La escena es una de guerras y terremotos y montañas en llamas. Por debajo tiene las palabras "Fin del Mundo". Tengo una visión de las innumerables miríadas de la humanidad arrodilladas en agonía al otro lado de la puerta. Un murmullo multitudinario explota en un horrendo alarido suplicando piedad. ¿Quién soy yo, Oh Dios, para que esta carga sea impuesta sobre mí? ¿Acaso soy yo el guardián de esa incontable multitud? No puedo contestar.

Aún si hablo, un escalofrío corta el aire, un delirio cataclísmico se me aparece, el órgano truena y el travieso coro comienza su torturante estribillo. No hay letrero por debajo de esta escena. La terrible música cesa, y la horrible escena ante mí se transforma en silencio. Pasa, y luego no hay más luz ni oscuridad. El desierto desaparece, el portal ya no está, la multitud infinita se ha ido como el rocío de la mañana, yo quedo en presencia de la nada.
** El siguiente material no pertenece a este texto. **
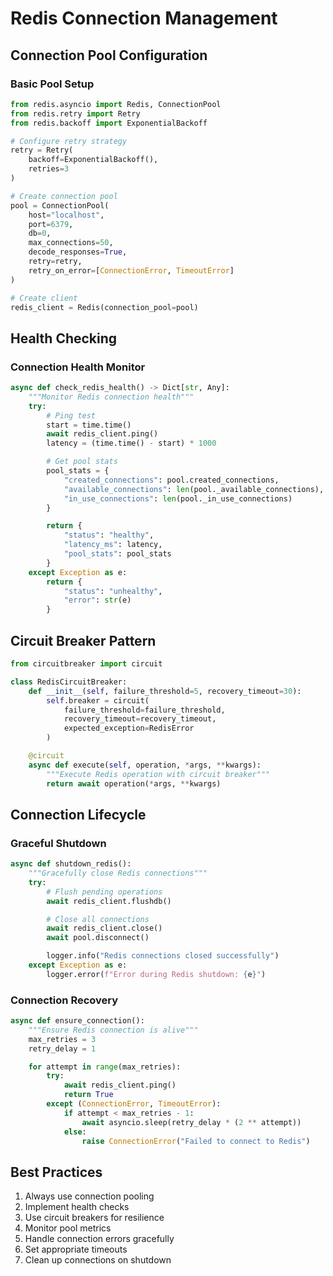 # Redis Connection Management

## Connection Pool Configuration

### Basic Pool Setup

```python
from redis.asyncio import Redis, ConnectionPool
from redis.retry import Retry
from redis.backoff import ExponentialBackoff

# Configure retry strategy
retry = Retry(
    backoff=ExponentialBackoff(),
    retries=3
)

# Create connection pool
pool = ConnectionPool(
    host="localhost",
    port=6379,
    db=0,
    max_connections=50,
    decode_responses=True,
    retry=retry,
    retry_on_error=[ConnectionError, TimeoutError]
)

# Create client
redis_client = Redis(connection_pool=pool)
```

## Health Checking

### Connection Health Monitor

```python
async def check_redis_health() -> Dict[str, Any]:
    """Monitor Redis connection health"""
    try:
        # Ping test
        start = time.time()
        await redis_client.ping()
        latency = (time.time() - start) * 1000

        # Get pool stats
        pool_stats = {
            "created_connections": pool.created_connections,
            "available_connections": len(pool._available_connections),
            "in_use_connections": len(pool._in_use_connections)
        }

        return {
            "status": "healthy",
            "latency_ms": latency,
            "pool_stats": pool_stats
        }
    except Exception as e:
        return {
            "status": "unhealthy",
            "error": str(e)
        }
```

## Circuit Breaker Pattern

```python
from circuitbreaker import circuit

class RedisCircuitBreaker:
    def __init__(self, failure_threshold=5, recovery_timeout=30):
        self.breaker = circuit(
            failure_threshold=failure_threshold,
            recovery_timeout=recovery_timeout,
            expected_exception=RedisError
        )

    @circuit
    async def execute(self, operation, *args, **kwargs):
        """Execute Redis operation with circuit breaker"""
        return await operation(*args, **kwargs)
```

## Connection Lifecycle

### Graceful Shutdown

```python
async def shutdown_redis():
    """Gracefully close Redis connections"""
    try:
        # Flush pending operations
        await redis_client.flushdb()

        # Close all connections
        await redis_client.close()
        await pool.disconnect()

        logger.info("Redis connections closed successfully")
    except Exception as e:
        logger.error(f"Error during Redis shutdown: {e}")
```

### Connection Recovery

```python
async def ensure_connection():
    """Ensure Redis connection is alive"""
    max_retries = 3
    retry_delay = 1

    for attempt in range(max_retries):
        try:
            await redis_client.ping()
            return True
        except (ConnectionError, TimeoutError):
            if attempt < max_retries - 1:
                await asyncio.sleep(retry_delay * (2 ** attempt))
            else:
                raise ConnectionError("Failed to connect to Redis")
```

## Best Practices

1. Always use connection pooling
2. Implement health checks
3. Use circuit breakers for resilience
4. Monitor pool metrics
5. Handle connection errors gracefully
6. Set appropriate timeouts
7. Clean up connections on shutdown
La toma de conciencia es aterradora; mi cerebro gira en espiral: el alivio debe venir; la naturaleza humana no puede soportarlo. Ah, gracias, Dios, estoy enloqueciendo, cuando desde alguna parte, pero no sé de donde, viene una leve risa burlona, una voz satánica dice "¡Vendido nuevamente!", el órgano sube, el invisible coro canta nuevamente, y la serie completa de escenas comienza otra vez desde el principio. Por un momento la tensión se relaja, "Dios está en Su cielo" después de todo, cuando, como el estruendo del acero, la Voz pronuncia la pregunta incontestable. Oh, Dios, yo debo, yo hablaré. La respuesta, la respuesta es:

-¿Qué hora es, Russell?

(¡Russell era el enfermero nocturno, la necesidad de cuya presencia el lector a esta altura ya entenderá por completo!)

-Cuatro y media, señor.

-Bueno, debo levantarme para alcanzar el primer tren a Glasgow. Es un hecho de vida o muerte. Por favor, deme mis ropas.

Russell se esfuerza en apaciguarme con promesas de ir mañana, y demás, todo lo cual yo veo con una despiadada lucidez. Finalmente, amenazando con alarmar el establecimiento entero, soy envuelto en mantas, llevado a una poltrona al lado del fuego, y una mampara es colocada detrás de mí.

-Usted no puede alcanzar un tren, señor, antes de las seis y media.

-Discúlpeme, hay un tren a las 5.55, y yo voy a alcanzarlo. Por otro lado, ¿está usted seguro que la Hermana no está? Pensé que la había visto a la vuelta de la esquina de la mampara. ¿No? Entonces deme algo de soda y leche, y ¿tiene usted un cigarrillo por algún lado?

Russell naturalmente me negó tener cigarrillos, entonces, como él me contó luego, yo procedí a maldecirlo a él, a su familia, sus ancestros y descendientes juntos, con tal copiosidad y minuciosidad de dicción ¡que hablé sin parar durante hora y media! Me figuro que el señor Kipling es responsable por al menos la meticulosidad hindú de mis conminaciones. De todas formas, habiéndome dejado exhausto tal esfuerzo, con Russell diciendo que ahora había perdido el tren, y que mejor me volviera a la cama para esperar el próximo, yo accedí con gran sensatez.

Ese fue el clímax, y despertándome algunas horas más tarde de un pacífico sueño me encontré con que la crisis había pasado, y que estaba nuevamente tan sano como siempre. El primer libro por el que pedí fue el Progreso del peregrino, y tan pronto como se me permitió leer me dirigí al pasaje de cristiano a través del Valle de la Sombras. Había sentido antes que los demonios de Bunyan eran demonios de escenario, sus ciénagas y penas mero simulacro, los cómplices tales como Drury Lane generalmente se reirían con escarnio. Ahora estoy seguro de ello. La dificultad real, por supuesto, es hacerlo mejor".